The more I work on electric guitars and amps, the more I realize that the guitars, pretty much across the board, can all be made to play about the same. Which is to say that barring a twisted neck, I can make any guitar play as well as someone would like. I think that guitars differ mainly in construction. Solid body, chambered, hollow, semi-hollow; pickup type; and scale length. Other than that, I think most of the tone search is a load of hooey. The primary factor in a guitar is the set-up, and the neck profile preferred by the user. And the set-up is not really a big deal. Even make the nut is really straight forward once you do a couple.
I'm building a tele style guitar. I think the learning curve in building a guitar is way, way steeper. My first amp took a little troubleshooting, but at the very core of it, it's just a circuit. It works or it doesn't. Making a guitar takes so much individual effort, just to shape the neck, to sand each contour, and build the templates. Nowadays a lot of guitars are probably C and C milled, so this doesn't apply. I think you can take any Squier, Turser, Ibeenhad, Johnson and make it play as good as a Suhr, if you give it a fret level and a good set-up. You won't get the same attention to detail, fit and finish, but none of that effects the tone in any meaningful way that isn't absolutely dwarfed by the amp circuit. So for a guitar, if you wanna drop the scratch, you can get something uber customized, with cold rolled steel trem blocks and pressed saddles, etc. But you really aren't gaining much, IMHO. I just played a '69 Tele this weekend (same guy who has the ampeg), and I'd take my '94 MiM Squier Series Tele over it every single day and 2x on Sundays. Mojo in guitars is a pile of BS. It's wood wrapped in a plastic coating. There's no mojo in there. The mojo in a guitar is in the fingers and in how the player feels about his guitar. So that's tough to quantify. You can also probably gather that I'm not too keen on expensive guitars. I think about $500 will get you all you could ever need in a guitar, and $150-250 will also get you something today, that is more consistent in quality, and probably better too, than the stuff they built in the 50's and 60s. The $150 Turser is probably a better instrument than the one that Jimi Hendrix played. Seriously.

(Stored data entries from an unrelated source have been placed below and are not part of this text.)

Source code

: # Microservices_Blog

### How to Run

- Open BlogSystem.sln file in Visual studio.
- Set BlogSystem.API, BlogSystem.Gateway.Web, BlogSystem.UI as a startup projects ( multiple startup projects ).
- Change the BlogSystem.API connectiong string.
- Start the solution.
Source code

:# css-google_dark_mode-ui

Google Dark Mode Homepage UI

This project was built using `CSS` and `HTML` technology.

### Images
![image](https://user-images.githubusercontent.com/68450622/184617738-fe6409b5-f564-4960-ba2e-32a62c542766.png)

To the extent that you can define mojo at all, I think you can do it with an amp more than a guitar. You can tweak resistors to get different response, you can try different tubes to get different tone and response, you can vary all these things in a repeatable way. If you are patient enough, you can dial in any amp to what a player wants (provided they can communicate effectively what it is they want, and are open to an iterative approach).I've worked on a more than a few amps. I've built 1 from the ground up, and I have another one in progress. I can hear the difference in components, such as capacitors. (but the difference comes from the value of the cap, not the material). In an amp, certain fit and finish aspects do matter, like lead dress, transformer quality, and wire management.
I find leveling a fretboard to be a pretty simple undertaking compared to changing out tube sockets. So the amp ends up costing you more throughout its life. A friend just dropped off an old, old Ampeg for me to look at. It's not working right. It's got 7 or 8 tubes, IIRC, and it's gonna need a retube. A couple are gonna have to be NOS. It's gonna cost a couple hundred bucks in tubes, plus I gotta remove the death cap, replace the electrolytics, and wire it for 3 conductor. That's gonna cost some cash, too. On a guitar, you just need to change the strings, and if you play the living sh!t out of it, a refret. So in the end, I think you pay more for an amp.
What does this all mean? I have no idea, but surely I've laid out something worth discussing.